The  IRISH TIMES has scant respect for Irish law or the intelligence of its readers. Witness “The Irish Times View on Dessie O’Malley” 22 July

A jury of free citizens acquitted Charles Haughey, Captain Kelly and others of conspiracy to import arms illegally.Garret Fitzgerald had to pay substantial damages to Captain Kelly for repeating the false charges.

The importation of firearms is, and was in 1970, by statute controlled by the Ministers for Defence and Justice.

As Minister for Finance in 1970, Charles Haughey could not, even had he wished, authorised  such importation.

Haughey at the time of his arrest was fully occupied in preparing the national budget, probably the most time-consuming task of any minister.

In court Defence Minister James Gibbons described how the Irish Army had given nine days of weapons training on army premises to two groups of Derry civilians whose communities had been attacked by RUC, B-Specials and Orange mobs, and expected repeats of same. Gibbons protested that the training was designed to give the threatened communities a morale boost, but that supplying them with weapons for their defence was not contemplated.

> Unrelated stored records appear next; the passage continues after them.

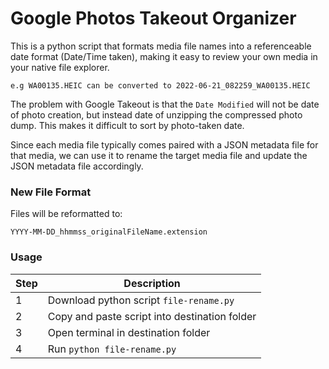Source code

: # Google Photos Takeout Organizer

This is a python script that formats media file names into a referenceable date format (Date/Time taken), making it easy to review your own media in your native file explorer.

`e.g WA00135.HEIC can be converted to 2022-06-21_082259_WA00135.HEIC`

The problem with Google Takeout is that the `Date Modified` will not be date of photo creation, but instead date of unzipping the compressed photo dump. This makes it difficult to sort by photo-taken date.

Since each media file typically comes paired with a JSON metadata file for that media, we can use it to rename the target media file and update the JSON metadata file accordingly.


### New File Format

Files will be reformatted to:

`YYYY-MM-DD_hhmmss_originalFileName.extension`

### Usage

| Step | Description |
| ----------- | ----------- |
| 1 | Download python script `file-rename.py` |
| 2 | Copy and paste script into destination folder |
| 3 | Open terminal in destination folder |
| 4 | Run `python file-rename.py` |
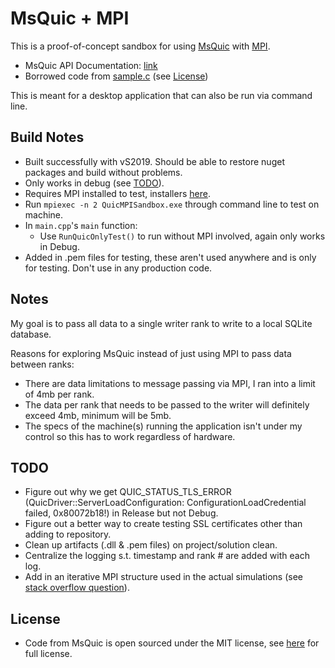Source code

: # MsQuic + MPI

This is a proof-of-concept sandbox for using [MsQuic](https://github.com/microsoft/msquic) with [MPI](https://github.com/Microsoft/Microsoft-MPI).

* MsQuic API Documentation: [link](https://github.com/microsoft/msquic/tree/main/docs/api)
* Borrowed code from [sample.c](https://github.com/microsoft/msquic/blob/main/src/tools/sample/sample.c) (see [License](#license))

This is meant for a desktop application that can also be run via command line.

## Build Notes
* Built successfully with vS2019. Should be able to restore nuget packages and build without problems.
* Only works in debug (see [TODO](#todo)).
* Requires MPI installed to test, installers [here](https://github.com/microsoft/Microsoft-MPI/releases/tag/v10.1.1).
* Run `mpiexec -n 2 QuicMPISandbox.exe` through command line to test on machine.
* In `main.cpp`'s `main` function:
  * Use `RunQuicOnlyTest()` to run without MPI involved, again only works in Debug.
* Added in .pem files for testing, these aren't used anywhere and is only for testing. Don't use in any production code.

## Notes

My goal is to pass all data to a single writer rank to write to a local SQLite database.

Reasons for exploring MsQuic instead of just using MPI to pass data between ranks:
* There are data limitations to message passing via MPI, I ran into a limit of 4mb per rank.
* The data per rank that needs to be passed to the writer will definitely exceed 4mb, minimum will be 5mb.
* The specs of the machine(s) running the application isn't under my control so this has to work regardless of hardware.

## TODO
* Figure out why we get QUIC_STATUS_TLS_ERROR (QuicDriver::ServerLoadConfiguration: ConfigurationLoadCredential failed, 0x80072b18!) in Release but not Debug.
* Figure out a better way to create testing SSL certificates other than adding to repository.
* Clean up artifacts (.dll & .pem files) on project/solution clean.
* Centralize the logging s.t. timestamp and rank # are added with each log.
* Add in an iterative MPI structure used in the actual simulations (see [stack overflow question](https://stackoverflow.com/questions/71800790/mpi-igatherv-received-buffers-arent-filled-with-larger-amounts-of-data-sent)).

## License
* Code from MsQuic is open sourced under the MIT license, see [here](https://github.com/microsoft/msquic/blob/main/LICENSE) for full license.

I read that Minister’s testimony at the time with incredulity, as apparently did the jury.

I have since read the testimony given by Charles Haughey, and his cross-examination. It was more than merely plausible. I am convinced that every word he spoke was truthful. As a defendant he was under no obligation to tell everything he knew. If he had done so he might have destroyed the Government, the State, and Fianna Fail. Instead he bit his lip, swallowed his enormous pride, and survived to give  enormous service to Ireland.

Even THE TIMES OF LONDON in its obituary acknowledges this.